WORK TASK:
The expected answer is the set of lines in the data below between the line holding "short, but do" and the line holding "cross-country tasks are", inclusive, written out exactly.

RECORDS SHOWN:
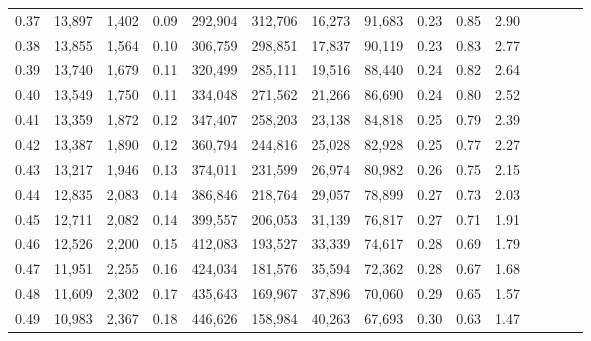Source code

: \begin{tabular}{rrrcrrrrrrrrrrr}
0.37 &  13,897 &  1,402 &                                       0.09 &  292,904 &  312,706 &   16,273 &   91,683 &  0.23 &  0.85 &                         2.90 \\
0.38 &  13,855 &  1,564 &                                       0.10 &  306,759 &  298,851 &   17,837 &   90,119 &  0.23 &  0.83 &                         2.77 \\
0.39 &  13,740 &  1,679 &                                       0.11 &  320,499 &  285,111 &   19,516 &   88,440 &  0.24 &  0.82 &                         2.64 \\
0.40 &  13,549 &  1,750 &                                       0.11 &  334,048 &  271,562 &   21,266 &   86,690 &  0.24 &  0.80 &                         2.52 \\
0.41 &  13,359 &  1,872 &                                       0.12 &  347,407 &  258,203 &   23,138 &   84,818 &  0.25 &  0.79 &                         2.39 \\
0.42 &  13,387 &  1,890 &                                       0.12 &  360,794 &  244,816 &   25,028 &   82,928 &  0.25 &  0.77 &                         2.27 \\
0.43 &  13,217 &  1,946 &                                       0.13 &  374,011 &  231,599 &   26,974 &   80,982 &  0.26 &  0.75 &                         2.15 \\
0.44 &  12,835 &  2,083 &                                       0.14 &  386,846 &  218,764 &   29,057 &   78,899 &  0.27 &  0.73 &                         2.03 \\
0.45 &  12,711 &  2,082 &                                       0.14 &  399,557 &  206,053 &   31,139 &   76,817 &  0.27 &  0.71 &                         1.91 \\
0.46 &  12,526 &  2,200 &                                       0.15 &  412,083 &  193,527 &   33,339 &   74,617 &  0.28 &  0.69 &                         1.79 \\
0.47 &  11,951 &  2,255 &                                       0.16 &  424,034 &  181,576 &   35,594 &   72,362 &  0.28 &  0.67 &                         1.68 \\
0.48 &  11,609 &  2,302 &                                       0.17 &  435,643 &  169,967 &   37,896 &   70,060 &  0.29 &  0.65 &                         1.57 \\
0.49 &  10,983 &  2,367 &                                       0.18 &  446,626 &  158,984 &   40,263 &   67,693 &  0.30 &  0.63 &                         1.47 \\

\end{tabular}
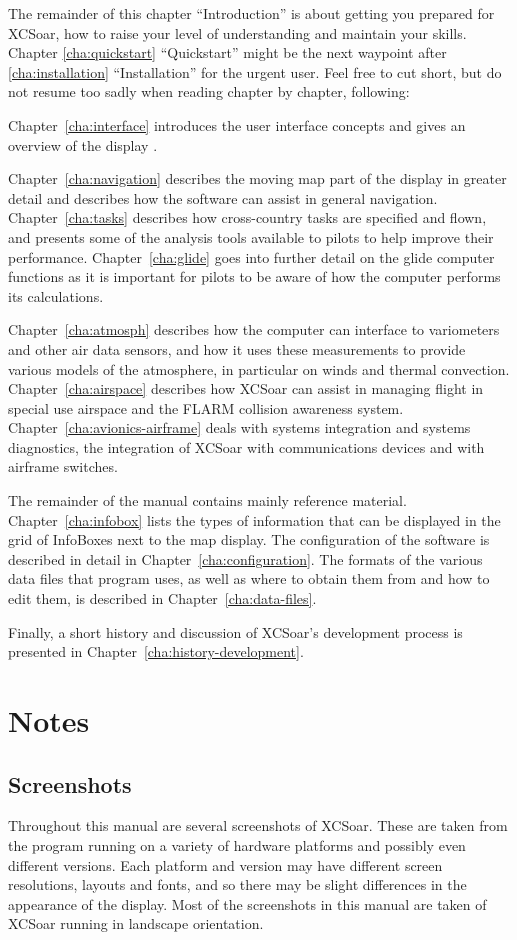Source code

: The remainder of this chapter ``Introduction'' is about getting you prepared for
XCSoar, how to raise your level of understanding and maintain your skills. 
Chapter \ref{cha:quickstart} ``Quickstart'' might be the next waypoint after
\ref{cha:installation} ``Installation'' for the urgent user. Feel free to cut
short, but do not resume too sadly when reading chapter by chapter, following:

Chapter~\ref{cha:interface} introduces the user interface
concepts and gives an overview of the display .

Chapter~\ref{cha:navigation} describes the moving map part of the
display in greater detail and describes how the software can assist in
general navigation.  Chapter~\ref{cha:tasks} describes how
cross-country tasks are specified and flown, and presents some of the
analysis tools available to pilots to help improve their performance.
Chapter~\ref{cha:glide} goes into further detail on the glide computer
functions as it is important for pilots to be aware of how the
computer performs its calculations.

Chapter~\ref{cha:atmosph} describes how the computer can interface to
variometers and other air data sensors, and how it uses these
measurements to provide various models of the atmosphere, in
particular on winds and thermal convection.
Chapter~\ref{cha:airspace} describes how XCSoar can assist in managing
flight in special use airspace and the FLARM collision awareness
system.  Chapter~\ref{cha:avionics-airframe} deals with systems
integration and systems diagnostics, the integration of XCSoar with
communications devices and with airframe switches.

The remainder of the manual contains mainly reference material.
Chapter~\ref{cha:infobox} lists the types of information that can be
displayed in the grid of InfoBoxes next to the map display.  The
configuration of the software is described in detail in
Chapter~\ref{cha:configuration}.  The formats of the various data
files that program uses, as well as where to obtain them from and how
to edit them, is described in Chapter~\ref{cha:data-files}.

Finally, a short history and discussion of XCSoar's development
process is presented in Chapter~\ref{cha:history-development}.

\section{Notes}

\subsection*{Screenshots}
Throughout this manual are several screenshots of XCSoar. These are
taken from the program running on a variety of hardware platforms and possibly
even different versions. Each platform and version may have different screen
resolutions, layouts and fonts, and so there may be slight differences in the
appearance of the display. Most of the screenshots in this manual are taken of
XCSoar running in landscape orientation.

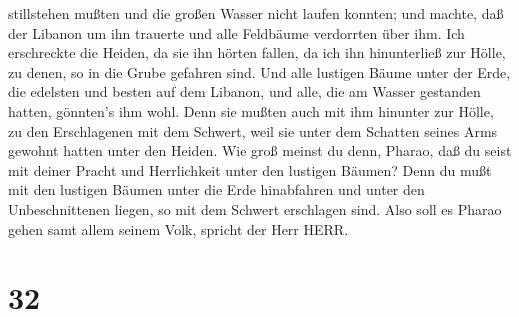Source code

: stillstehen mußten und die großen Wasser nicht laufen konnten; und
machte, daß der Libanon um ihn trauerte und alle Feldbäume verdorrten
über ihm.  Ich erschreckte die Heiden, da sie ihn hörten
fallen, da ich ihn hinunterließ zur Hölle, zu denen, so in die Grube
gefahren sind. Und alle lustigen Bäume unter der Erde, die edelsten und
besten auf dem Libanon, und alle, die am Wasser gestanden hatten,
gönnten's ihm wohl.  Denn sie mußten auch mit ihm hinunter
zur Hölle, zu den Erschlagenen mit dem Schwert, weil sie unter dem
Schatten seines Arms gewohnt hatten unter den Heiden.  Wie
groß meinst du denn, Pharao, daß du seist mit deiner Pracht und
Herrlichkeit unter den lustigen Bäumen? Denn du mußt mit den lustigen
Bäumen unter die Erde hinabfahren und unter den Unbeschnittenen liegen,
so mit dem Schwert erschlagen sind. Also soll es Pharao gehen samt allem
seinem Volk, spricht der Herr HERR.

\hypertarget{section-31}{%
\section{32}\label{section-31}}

...

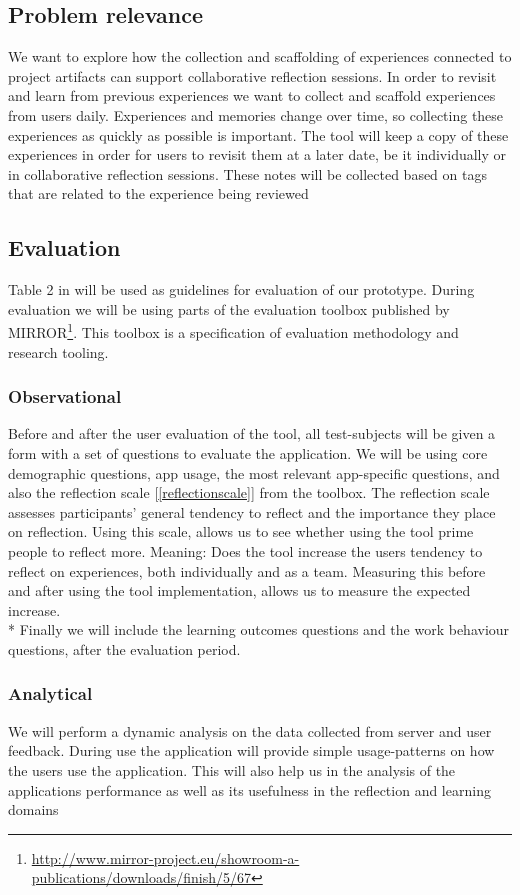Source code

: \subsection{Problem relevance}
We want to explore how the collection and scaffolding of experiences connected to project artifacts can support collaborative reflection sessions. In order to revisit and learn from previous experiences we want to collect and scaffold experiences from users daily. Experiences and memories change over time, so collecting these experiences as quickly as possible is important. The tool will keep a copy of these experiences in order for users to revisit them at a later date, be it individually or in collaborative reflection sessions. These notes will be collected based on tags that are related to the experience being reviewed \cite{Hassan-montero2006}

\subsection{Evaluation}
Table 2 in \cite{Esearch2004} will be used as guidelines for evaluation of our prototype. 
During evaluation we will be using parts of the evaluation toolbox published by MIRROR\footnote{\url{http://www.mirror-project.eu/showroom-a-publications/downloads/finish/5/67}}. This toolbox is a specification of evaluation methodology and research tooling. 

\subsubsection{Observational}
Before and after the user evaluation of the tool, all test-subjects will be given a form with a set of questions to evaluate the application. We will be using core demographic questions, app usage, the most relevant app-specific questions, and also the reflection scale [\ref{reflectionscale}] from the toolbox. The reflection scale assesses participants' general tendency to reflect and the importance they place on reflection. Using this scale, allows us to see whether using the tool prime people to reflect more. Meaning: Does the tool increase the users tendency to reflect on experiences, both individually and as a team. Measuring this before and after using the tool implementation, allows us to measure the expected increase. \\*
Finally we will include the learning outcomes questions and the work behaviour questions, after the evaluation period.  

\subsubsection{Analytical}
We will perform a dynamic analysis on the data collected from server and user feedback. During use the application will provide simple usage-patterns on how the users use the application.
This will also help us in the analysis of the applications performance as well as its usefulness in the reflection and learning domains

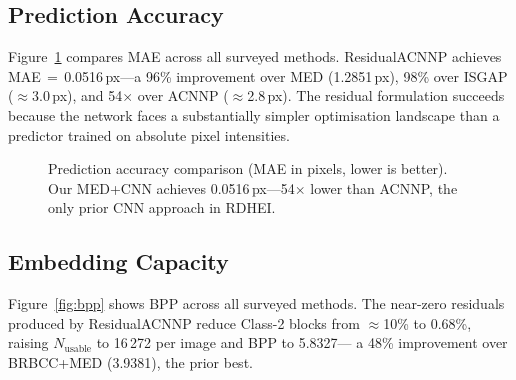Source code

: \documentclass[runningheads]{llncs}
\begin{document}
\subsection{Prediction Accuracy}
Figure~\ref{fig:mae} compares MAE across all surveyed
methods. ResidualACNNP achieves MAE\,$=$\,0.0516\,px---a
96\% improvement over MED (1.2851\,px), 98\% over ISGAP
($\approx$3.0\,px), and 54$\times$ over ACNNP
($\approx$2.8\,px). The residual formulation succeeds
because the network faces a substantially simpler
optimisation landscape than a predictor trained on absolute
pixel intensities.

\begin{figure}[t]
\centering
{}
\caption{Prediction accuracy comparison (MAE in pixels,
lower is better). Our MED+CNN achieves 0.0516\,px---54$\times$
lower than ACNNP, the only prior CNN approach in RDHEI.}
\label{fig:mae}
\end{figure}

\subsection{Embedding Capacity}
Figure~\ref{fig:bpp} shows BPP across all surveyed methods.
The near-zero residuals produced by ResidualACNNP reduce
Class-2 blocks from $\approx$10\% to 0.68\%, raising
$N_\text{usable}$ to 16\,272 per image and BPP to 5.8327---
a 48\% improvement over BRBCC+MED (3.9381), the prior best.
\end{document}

ANSWER AREA:
short, but do not resume too sadly when reading chapter by chapter, following:

Chapter~\ref{cha:interface} introduces the user interface
concepts and gives an overview of the display .

Chapter~\ref{cha:navigation} describes the moving map part of the
display in greater detail and describes how the software can assist in
general navigation.  Chapter~\ref{cha:tasks} describes how
cross-country tasks are specified and flown, and presents some of the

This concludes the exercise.